> _Data extract_:
--*--

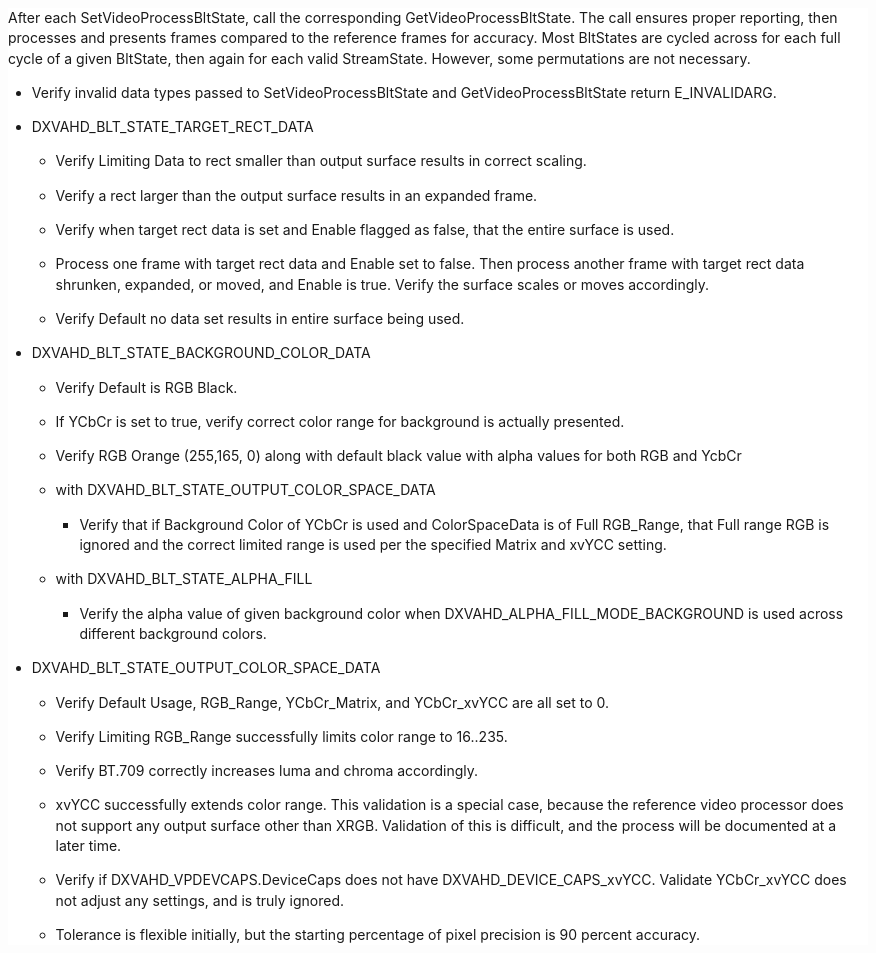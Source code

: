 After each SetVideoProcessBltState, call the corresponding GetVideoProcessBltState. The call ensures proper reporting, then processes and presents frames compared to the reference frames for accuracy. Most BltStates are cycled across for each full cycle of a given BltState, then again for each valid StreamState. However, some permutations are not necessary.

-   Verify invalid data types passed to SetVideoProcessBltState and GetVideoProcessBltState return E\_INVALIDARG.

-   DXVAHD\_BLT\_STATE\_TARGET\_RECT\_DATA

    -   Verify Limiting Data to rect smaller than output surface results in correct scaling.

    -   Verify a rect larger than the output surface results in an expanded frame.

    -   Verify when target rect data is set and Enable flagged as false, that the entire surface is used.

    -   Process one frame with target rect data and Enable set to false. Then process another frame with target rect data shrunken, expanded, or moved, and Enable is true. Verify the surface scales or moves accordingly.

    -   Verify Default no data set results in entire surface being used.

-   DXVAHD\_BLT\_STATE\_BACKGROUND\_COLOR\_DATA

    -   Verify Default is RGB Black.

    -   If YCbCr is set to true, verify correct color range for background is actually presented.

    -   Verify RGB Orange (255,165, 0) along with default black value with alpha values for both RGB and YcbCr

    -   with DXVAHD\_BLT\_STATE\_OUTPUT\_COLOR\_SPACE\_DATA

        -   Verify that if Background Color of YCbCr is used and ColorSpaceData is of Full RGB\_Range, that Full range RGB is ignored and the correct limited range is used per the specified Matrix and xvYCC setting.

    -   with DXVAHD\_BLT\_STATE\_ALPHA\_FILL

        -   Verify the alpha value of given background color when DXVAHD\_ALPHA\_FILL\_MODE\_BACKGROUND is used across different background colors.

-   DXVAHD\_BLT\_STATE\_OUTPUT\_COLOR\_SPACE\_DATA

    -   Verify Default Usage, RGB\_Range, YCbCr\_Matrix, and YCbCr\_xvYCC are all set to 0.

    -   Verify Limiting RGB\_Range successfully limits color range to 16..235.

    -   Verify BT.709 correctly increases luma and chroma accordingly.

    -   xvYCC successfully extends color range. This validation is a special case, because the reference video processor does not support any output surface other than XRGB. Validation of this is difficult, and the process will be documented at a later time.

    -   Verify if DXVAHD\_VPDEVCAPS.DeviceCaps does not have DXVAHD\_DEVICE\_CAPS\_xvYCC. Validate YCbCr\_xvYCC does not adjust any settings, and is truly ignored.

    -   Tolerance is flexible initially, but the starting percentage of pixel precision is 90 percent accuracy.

--*--

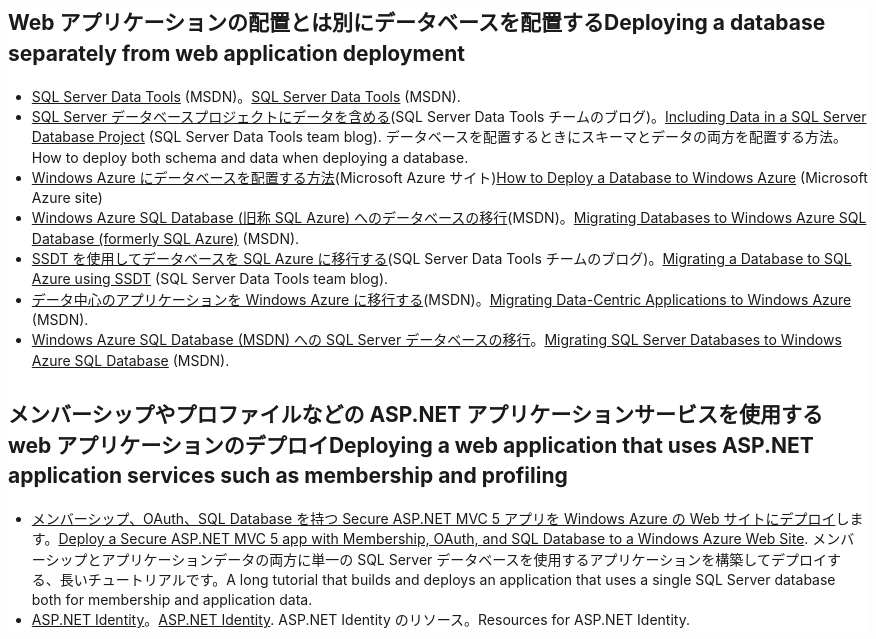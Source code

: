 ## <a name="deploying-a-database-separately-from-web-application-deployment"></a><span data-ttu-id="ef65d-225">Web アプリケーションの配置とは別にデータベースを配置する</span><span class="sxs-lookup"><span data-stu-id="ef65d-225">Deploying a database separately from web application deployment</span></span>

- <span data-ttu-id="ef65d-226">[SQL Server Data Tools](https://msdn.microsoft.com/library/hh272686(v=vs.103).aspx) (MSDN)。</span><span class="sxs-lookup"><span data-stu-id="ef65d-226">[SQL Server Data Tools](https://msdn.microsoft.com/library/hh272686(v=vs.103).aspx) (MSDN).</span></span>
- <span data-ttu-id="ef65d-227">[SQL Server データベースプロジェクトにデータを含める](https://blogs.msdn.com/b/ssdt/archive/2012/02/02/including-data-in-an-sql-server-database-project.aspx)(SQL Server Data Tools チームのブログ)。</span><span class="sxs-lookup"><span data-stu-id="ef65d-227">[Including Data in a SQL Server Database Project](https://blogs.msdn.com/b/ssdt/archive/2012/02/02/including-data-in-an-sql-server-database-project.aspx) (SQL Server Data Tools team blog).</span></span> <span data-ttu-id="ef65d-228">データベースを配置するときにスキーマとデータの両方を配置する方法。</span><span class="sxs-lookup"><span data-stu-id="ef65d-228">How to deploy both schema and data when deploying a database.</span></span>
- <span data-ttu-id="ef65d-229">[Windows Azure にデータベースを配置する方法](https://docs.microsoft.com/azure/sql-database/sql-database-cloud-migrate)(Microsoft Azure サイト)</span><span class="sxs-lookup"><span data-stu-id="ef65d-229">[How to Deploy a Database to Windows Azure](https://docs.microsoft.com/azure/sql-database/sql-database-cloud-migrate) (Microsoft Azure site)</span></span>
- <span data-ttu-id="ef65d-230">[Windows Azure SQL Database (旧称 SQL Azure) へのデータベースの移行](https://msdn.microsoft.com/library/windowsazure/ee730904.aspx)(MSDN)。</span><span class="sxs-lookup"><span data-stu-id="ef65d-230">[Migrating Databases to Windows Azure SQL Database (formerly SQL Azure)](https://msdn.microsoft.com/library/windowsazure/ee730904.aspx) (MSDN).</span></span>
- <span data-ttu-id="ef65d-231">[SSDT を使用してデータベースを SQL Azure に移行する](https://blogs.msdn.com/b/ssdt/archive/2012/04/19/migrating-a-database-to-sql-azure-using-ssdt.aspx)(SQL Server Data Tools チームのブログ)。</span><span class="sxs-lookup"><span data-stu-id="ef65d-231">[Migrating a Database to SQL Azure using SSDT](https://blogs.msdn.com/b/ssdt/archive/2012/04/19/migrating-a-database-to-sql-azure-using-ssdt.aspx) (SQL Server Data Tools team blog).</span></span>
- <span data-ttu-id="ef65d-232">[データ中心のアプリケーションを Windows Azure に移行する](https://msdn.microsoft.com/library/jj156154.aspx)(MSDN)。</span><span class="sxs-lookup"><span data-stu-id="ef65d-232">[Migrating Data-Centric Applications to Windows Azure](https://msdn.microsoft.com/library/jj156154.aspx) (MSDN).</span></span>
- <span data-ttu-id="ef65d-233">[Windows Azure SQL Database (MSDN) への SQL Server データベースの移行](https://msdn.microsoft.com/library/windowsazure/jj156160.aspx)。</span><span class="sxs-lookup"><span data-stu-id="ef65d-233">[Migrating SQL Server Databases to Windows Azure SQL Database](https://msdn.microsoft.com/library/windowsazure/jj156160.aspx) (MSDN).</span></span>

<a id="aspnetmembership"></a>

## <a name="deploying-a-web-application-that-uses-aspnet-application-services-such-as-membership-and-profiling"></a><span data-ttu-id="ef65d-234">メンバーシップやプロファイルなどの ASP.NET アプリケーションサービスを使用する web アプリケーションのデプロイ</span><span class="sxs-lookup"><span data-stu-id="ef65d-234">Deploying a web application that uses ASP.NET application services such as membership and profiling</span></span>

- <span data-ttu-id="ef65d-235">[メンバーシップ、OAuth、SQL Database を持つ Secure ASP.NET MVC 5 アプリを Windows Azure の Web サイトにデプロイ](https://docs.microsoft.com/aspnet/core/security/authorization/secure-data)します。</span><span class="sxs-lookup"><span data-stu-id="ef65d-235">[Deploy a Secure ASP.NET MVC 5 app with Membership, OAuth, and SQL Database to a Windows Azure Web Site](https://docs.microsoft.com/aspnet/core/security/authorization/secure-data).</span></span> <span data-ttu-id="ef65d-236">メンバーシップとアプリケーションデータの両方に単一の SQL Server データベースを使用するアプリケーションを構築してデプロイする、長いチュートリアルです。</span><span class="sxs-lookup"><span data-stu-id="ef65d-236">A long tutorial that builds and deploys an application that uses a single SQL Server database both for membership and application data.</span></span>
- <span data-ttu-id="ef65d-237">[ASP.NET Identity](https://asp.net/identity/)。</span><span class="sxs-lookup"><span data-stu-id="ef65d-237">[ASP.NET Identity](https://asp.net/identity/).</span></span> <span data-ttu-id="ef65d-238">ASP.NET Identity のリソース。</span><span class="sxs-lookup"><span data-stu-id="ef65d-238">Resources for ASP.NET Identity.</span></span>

--*--

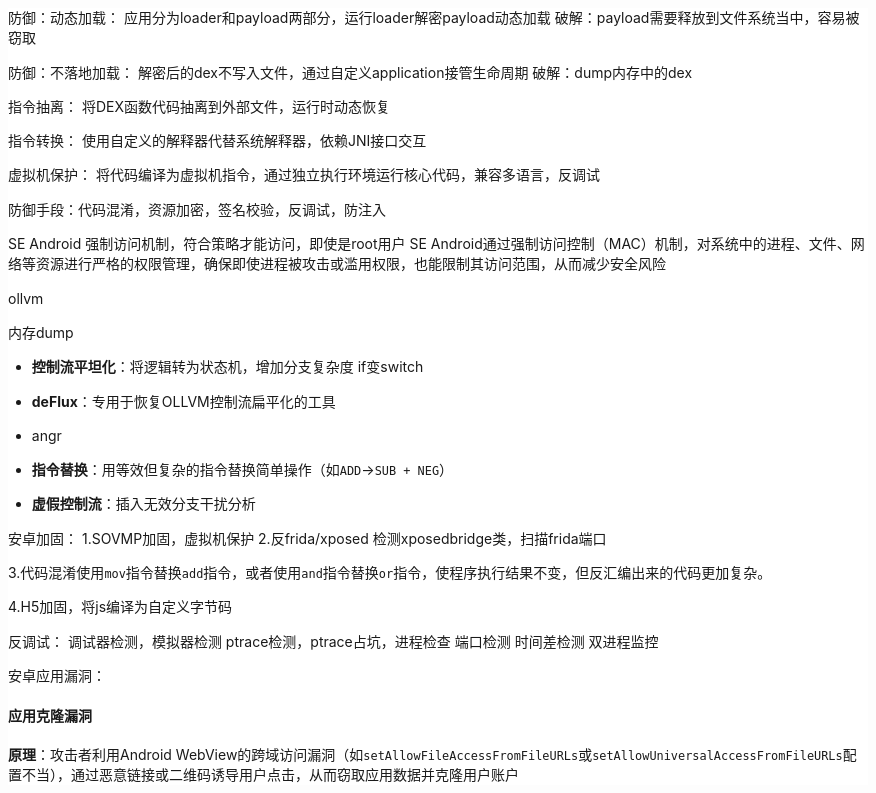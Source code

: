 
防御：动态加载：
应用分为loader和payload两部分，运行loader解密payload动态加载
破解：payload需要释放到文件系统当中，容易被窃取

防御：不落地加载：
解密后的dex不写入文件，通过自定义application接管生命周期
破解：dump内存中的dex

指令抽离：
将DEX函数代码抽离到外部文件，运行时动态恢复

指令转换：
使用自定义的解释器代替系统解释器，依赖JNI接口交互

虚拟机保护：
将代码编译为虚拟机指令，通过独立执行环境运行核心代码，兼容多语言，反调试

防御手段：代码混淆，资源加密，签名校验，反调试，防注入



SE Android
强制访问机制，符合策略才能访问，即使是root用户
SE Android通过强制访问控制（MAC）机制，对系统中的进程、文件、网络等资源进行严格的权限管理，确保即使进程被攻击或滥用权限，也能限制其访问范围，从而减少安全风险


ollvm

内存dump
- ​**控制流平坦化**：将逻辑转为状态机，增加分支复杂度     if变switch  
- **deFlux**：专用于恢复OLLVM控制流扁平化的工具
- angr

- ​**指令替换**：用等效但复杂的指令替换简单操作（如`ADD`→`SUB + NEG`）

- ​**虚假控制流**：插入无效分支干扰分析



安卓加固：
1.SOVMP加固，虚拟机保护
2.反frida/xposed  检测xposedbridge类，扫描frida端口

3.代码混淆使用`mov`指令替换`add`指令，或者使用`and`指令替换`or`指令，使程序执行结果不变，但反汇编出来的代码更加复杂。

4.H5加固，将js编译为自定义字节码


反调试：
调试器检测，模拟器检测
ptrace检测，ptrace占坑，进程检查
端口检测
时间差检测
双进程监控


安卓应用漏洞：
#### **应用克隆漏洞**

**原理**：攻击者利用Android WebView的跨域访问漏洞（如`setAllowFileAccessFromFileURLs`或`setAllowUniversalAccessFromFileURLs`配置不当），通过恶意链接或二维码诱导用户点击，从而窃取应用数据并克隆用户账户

--*--

> _Task to complete_: In your answer, include only the lines above starting at the line that holds "or moves accordingly." and ending at the line that holds "surface being used.", copied exactly.

> _Solution for this task_:
    -   Process one frame with target rect data and Enable set to false. Then process another frame with target rect data shrunken, expanded, or moved, and Enable is true. Verify the surface scales or moves accordingly.

    -   Verify Default no data set results in entire surface being used.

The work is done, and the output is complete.